Optimized arraycopy implementation for improved runtime performance of OpenJ9 in AArch64
University of New Brunswick
The Eclipse OMR – OpenJ9 pair is used to build robust language runtimes that support various hardware and operating system platforms. One of the architectures supported by OpenJ9, the AArch64 platform, is widely used in electronic devices because of its reasonable price and resource efficiency. We propose adding an optimization in the Just-In-Time (JIT) compiler of OpenJ9, to copy arrays, including the System.arraycopy() method, efficiently through the arraycopyEvaluator. The arraycopy nodes generated from the bytecode in Intermediate Language (IL) during runtime help in copying values from a specified source to the referenced destination of a given length. The optimizing JIT compiler function, arraycopyEvaluator, separates inlinable code for better performance. Making use of Vector Floating Point registers helps in copying up to 128 bits of any data type in a single load/store instruction. The situations where primitive values are copied or Garbage Collection checks are required to access the reference fields are handled.

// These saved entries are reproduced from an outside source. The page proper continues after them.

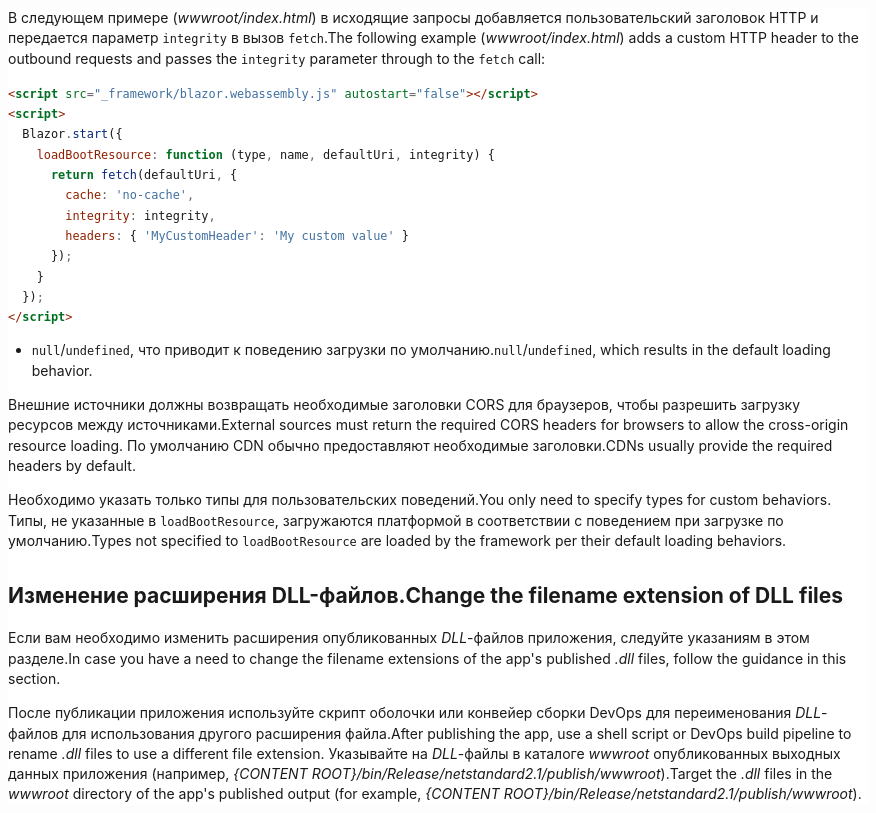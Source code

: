   <span data-ttu-id="c3e0c-343">В следующем примере (*wwwroot/index.html*) в исходящие запросы добавляется пользовательский заголовок HTTP и передается параметр `integrity` в вызов `fetch`.</span><span class="sxs-lookup"><span data-stu-id="c3e0c-343">The following example (*wwwroot/index.html*) adds a custom HTTP header to the outbound requests and passes the `integrity` parameter through to the `fetch` call:</span></span>
  
  ```html
  <script src="_framework/blazor.webassembly.js" autostart="false"></script>
  <script>
    Blazor.start({
      loadBootResource: function (type, name, defaultUri, integrity) {
        return fetch(defaultUri, { 
          cache: 'no-cache',
          integrity: integrity,
          headers: { 'MyCustomHeader': 'My custom value' }
        });
      }
    });
  </script>
  ```

* <span data-ttu-id="c3e0c-344">`null`/`undefined`, что приводит к поведению загрузки по умолчанию.</span><span class="sxs-lookup"><span data-stu-id="c3e0c-344">`null`/`undefined`, which results in the default loading behavior.</span></span>

<span data-ttu-id="c3e0c-345">Внешние источники должны возвращать необходимые заголовки CORS для браузеров, чтобы разрешить загрузку ресурсов между источниками.</span><span class="sxs-lookup"><span data-stu-id="c3e0c-345">External sources must return the required CORS headers for browsers to allow the cross-origin resource loading.</span></span> <span data-ttu-id="c3e0c-346">По умолчанию CDN обычно предоставляют необходимые заголовки.</span><span class="sxs-lookup"><span data-stu-id="c3e0c-346">CDNs usually provide the required headers by default.</span></span>

<span data-ttu-id="c3e0c-347">Необходимо указать только типы для пользовательских поведений.</span><span class="sxs-lookup"><span data-stu-id="c3e0c-347">You only need to specify types for custom behaviors.</span></span> <span data-ttu-id="c3e0c-348">Типы, не указанные в `loadBootResource`, загружаются платформой в соответствии с поведением при загрузке по умолчанию.</span><span class="sxs-lookup"><span data-stu-id="c3e0c-348">Types not specified to `loadBootResource` are loaded by the framework per their default loading behaviors.</span></span>

## <a name="change-the-filename-extension-of-dll-files"></a><span data-ttu-id="c3e0c-349">Изменение расширения DLL-файлов.</span><span class="sxs-lookup"><span data-stu-id="c3e0c-349">Change the filename extension of DLL files</span></span>

<span data-ttu-id="c3e0c-350">Если вам необходимо изменить расширения опубликованных *DLL*-файлов приложения, следуйте указаниям в этом разделе.</span><span class="sxs-lookup"><span data-stu-id="c3e0c-350">In case you have a need to change the filename extensions of the app's published *.dll* files, follow the guidance in this section.</span></span>

<span data-ttu-id="c3e0c-351">После публикации приложения используйте скрипт оболочки или конвейер сборки DevOps для переименования *DLL*-файлов для использования другого расширения файла.</span><span class="sxs-lookup"><span data-stu-id="c3e0c-351">After publishing the app, use a shell script or DevOps build pipeline to rename *.dll* files to use a different file extension.</span></span> <span data-ttu-id="c3e0c-352">Указывайте на *DLL*-файлы в каталоге *wwwroot* опубликованных выходных данных приложения (например, *{CONTENT ROOT}/bin/Release/netstandard2.1/publish/wwwroot*).</span><span class="sxs-lookup"><span data-stu-id="c3e0c-352">Target the *.dll* files in the *wwwroot* directory of the app's published output (for example, *{CONTENT ROOT}/bin/Release/netstandard2.1/publish/wwwroot*).</span></span>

A comparision of optimized loops with traditional copying—using Java Class Library function System.arraycopy and a loop, without arraycopy optimization in JIT is investigated. We evaluate the benchmark results of the DaCapo Benchmark Suite and the BumbleBench Microbenchmarking test framework. We investigate the trace files and utilize the Perf tool to identify the reason for unexpected Benchmark results. We achieve an up to tenfold increase in performance. Also, we evaluate the performance improvement on AArch64, with arraycopyEvaluator added, against x86 64. Compared to x86 64, AArch64 shows an improvement of up to 45.7%.